Exposure to GCs exacerbates gp120-induced cell death in neuronal cultures, whereas estradiol is protective. Data are expressed as percentage of numbers of neurons in control wells (no gp120 or steroid) in the same plate. (A) In both hippocampal and cortical cultures, neuron loss was more pronounced in cultures treated with gp120 and 1 μM corticosterone than in cultures treated with either agent alone. (B) gp120-induced neuron loss varied with corticosterone concentrations. Significant levels of gp120-induced neurotoxicity coincided with corticosterone concentrations above the Kd (approximately 5 nM) of the type II GC receptor. (C) gp120-induced neuron death was worsened by the 1 μM concentrations of the synthetic GCs dexamethasone and prednisone. (D) Treatment of cortical cultures with estradiol reduced gp120-induced neurotoxicity. ∗∗ and ∗∗∗ indicate significant difference at the P < .01 and .001 levels, respectively, when compared with control (0% neuron loss, derived from cultures exposed to neither gp120 nor any steroid); # and ## indicate significant difference at the P < .05 and .01 levels, respectively, when compared with gp120 alone; $$ indicates significant difference at the P < .01 level, when compared with hormone alone; Newman–Keuls post-hoc tests after ANOVA. gp, gp120 (200 pM); CORT, corticosterone; Dgp, denatured gp120; DEX, dexamethasone; PRED, prednisone.
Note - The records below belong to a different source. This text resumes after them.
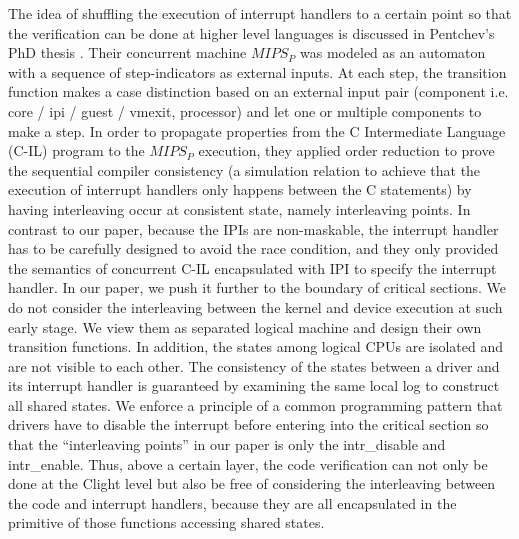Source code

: The idea of shuffling the execution of interrupt handlers to a certain point
so that the verification can be done at higher level languages is discussed in
Pentchev's PhD thesis \cite{Pentchev:2016}. Their concurrent machine $MIPS_{P}$
was modeled as an
automaton with a sequence of step-indicators as external inputs. At each step,
the transition function makes a case distinction based on an external input
pair (component i.e. core / ipi / guest / vmexit, processor) and let one or
multiple components to make a step. In order to propagate properties from the C
Intermediate Language (C-IL) program to the $MIPS_{P}$ execution, they applied
order reduction to prove the sequential compiler consistency (a simulation
relation to achieve that the execution of interrupt handlers only happens
between the C statements) by having interleaving occur at consistent state,
namely interleaving points. In contrast to our paper, because the IPIs are
non-maskable, the interrupt handler has to be carefully designed to avoid the
race condition, and they only provided the semantics of concurrent C-IL
encapsulated with IPI to specify the interrupt handler. In our paper, we push
it further to the boundary of critical sections. We do not consider the
interleaving between the kernel and device execution at such early stage. We
view them as separated logical machine and design their own transition functions.
In addition, the states among logical CPUs are isolated and are not visible
to each other. The consistency of the states between a driver and its
interrupt handler is guaranteed by examining the same local log to construct
all shared states. We enforce a principle of a common programming pattern that
drivers have to disable the interrupt before entering into the critical section
so that the ``interleaving points'' in our paper is only the \textsf{intr\_disable} and
\textsf{intr\_enable}. Thus, above a certain layer, the code verification can not only
be done at the Clight level but also be free of considering the interleaving between
the code and interrupt handlers, because they are all encapsulated in the primitive of
those functions accessing shared states.

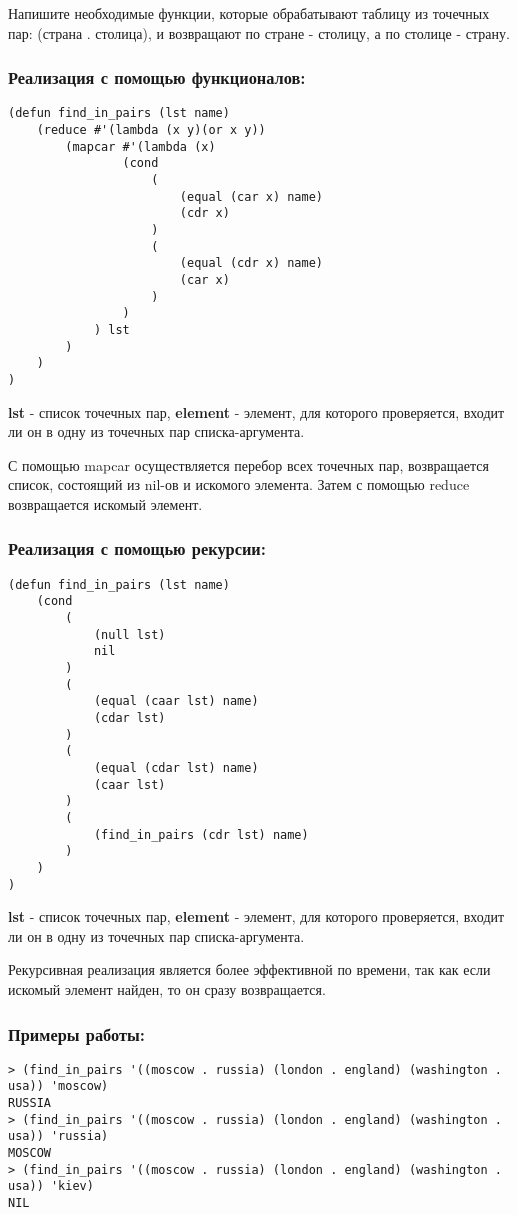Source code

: \documentclass[a4paper,12pt]{article}
\begin{document}
Напишите необходимые функции, которые обрабатывают таблицу из точечных пар: (страна . столица), и возвращают по стране - столицу, а по столице - страну.

\subsubsection*{Реализация с помощью функционалов:}
\begin{lstlisting}[caption=Функция поиска в списке точечных пар]
(defun find_in_pairs (lst name)
	(reduce #'(lambda (x y)(or x y))
		(mapcar #'(lambda (x)
				(cond
					(
						(equal (car x) name)
						(cdr x)
					)
					(
						(equal (cdr x) name)
						(car x)
					)
				)
			) lst
		)
	)
)
\end{lstlisting}
\textbf{lst} - список точечных пар,  \textbf{element} - элемент, для которого проверяется, входит ли он в одну из точечных пар списка-аргумента.

С помощью mapcar осуществляется перебор всех точечных пар, возвращается список, состоящий из nil-ов и искомого элемента. Затем с помощью reduce возвращается искомый элемент.

\subsubsection*{Реализация с помощью рекурсии:}
\begin{lstlisting}[caption=Функция поиска в списке точечных пар]
(defun find_in_pairs (lst name)
	(cond
		(
			(null lst)
			nil
		)
		(
			(equal (caar lst) name)
			(cdar lst)
		)
		(
			(equal (cdar lst) name)
			(caar lst)
		)
		(
			(find_in_pairs (cdr lst) name)
		)
	)
)
\end{lstlisting}
\textbf{lst} - список точечных пар,  \textbf{element} - элемент, для которого проверяется, входит ли он в одну из точечных пар списка-аргумента.

Рекурсивная реализация является более эффективной по времени, так как если искомый элемент найден, то он сразу возвращается.

\newpage

\subsubsection*{Примеры работы:}
\begin{lstlisting}
> (find_in_pairs '((moscow . russia) (london . england) (washington . usa)) 'moscow)
RUSSIA
> (find_in_pairs '((moscow . russia) (london . england) (washington . usa)) 'russia)
MOSCOW
> (find_in_pairs '((moscow . russia) (london . england) (washington . usa)) 'kiev)
NIL
\end{lstlisting}
\end{document}
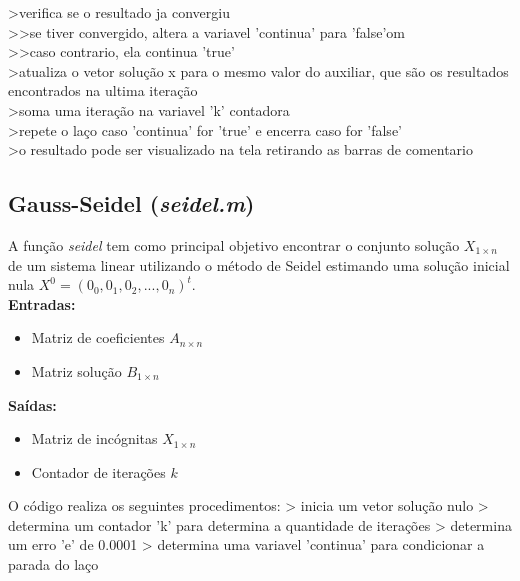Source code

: \documentclass{article}
\begin{document}
              >verifica se o resultado ja convergiu\\
                >>se tiver convergido, altera a variavel 'continua' para 'false'om\\
                >>caso contrario, ela continua 'true'\\

              >atualiza o vetor solução x para o mesmo valor do auxiliar, que são os resultados encontrados na ultima iteração\\

              >soma uma iteração na variavel 'k' contadora\\

              >repete o laço caso 'continua' for 'true' e encerra caso for 'false'\\

            >o resultado pode ser visualizado na tela retirando as barras de comentario %


                \subsection{Gauss-Seidel (\textit{seidel.m})}
                    A função \textit{seidel} tem como principal objetivo encontrar o conjunto solução $X_{1 \times n}$ de um
                    sistema linear utilizando o método de Seidel estimando uma solução inicial nula
                    $X^0 = (0_{0} , 0_{1}, 0_{2},..., 0_{n})^t$.\\

                    \textbf{Entradas:}
                        \begin{itemize}
                          \item Matriz de coeficientes $A_{n \times n}$
                          \item Matriz solução $B_{1 \times n}$
                        \end{itemize}
                    \textbf{Saídas:}
                        \begin{itemize}
                          \item Matriz de incógnitas $X_{1 \times n}$
                          \item Contador de iterações $k$
                        \end{itemize}

                    O código realiza os seguintes procedimentos:
                    > inicia um vetor solução nulo
                    > determina um contador 'k' para determina a quantidade de iterações
                    > determina um erro 'e' de 0.0001
                    > determina uma variavel 'continua' para condicionar a parada do laço
\end{document}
We next tested the dose dependency of the corticosterone endangerment. Previous work showed that such endangerment is mediated by the low-affinity type II GC receptor (for review, see ref. 2); in agreement with this, the steroid augmented gp120 toxicity only when administered at concentrations above the Kd of that receptor (approximately 5 nM; Fig. 1B).
As will be discussed, synthetic GCs such as prednisone and dexamethasone are often used in extremely high concentrations to treat various features of HIV infection. We observed that those compounds, both type II receptor agonists, also augmented the toxicity of gp120 (Fig. 1C). The endangerment was GC-specific, in that equal amounts of testosterone (a non-GC steroid) did not augment gp120 toxicity (data not shown).
In the course of these steroid-specificity studies, we noted that estradiol not only did not endanger cortical neurons but protected them from gp120. There was a nonsignificant trend toward protection at 1 nM concentrations, which is well above the Kd of the ERβ estrogen receptor that is found in brain tissue (approximately 0.4 nM; ref. 23), although significant protection occurred at higher concentrations (Fig. 1D).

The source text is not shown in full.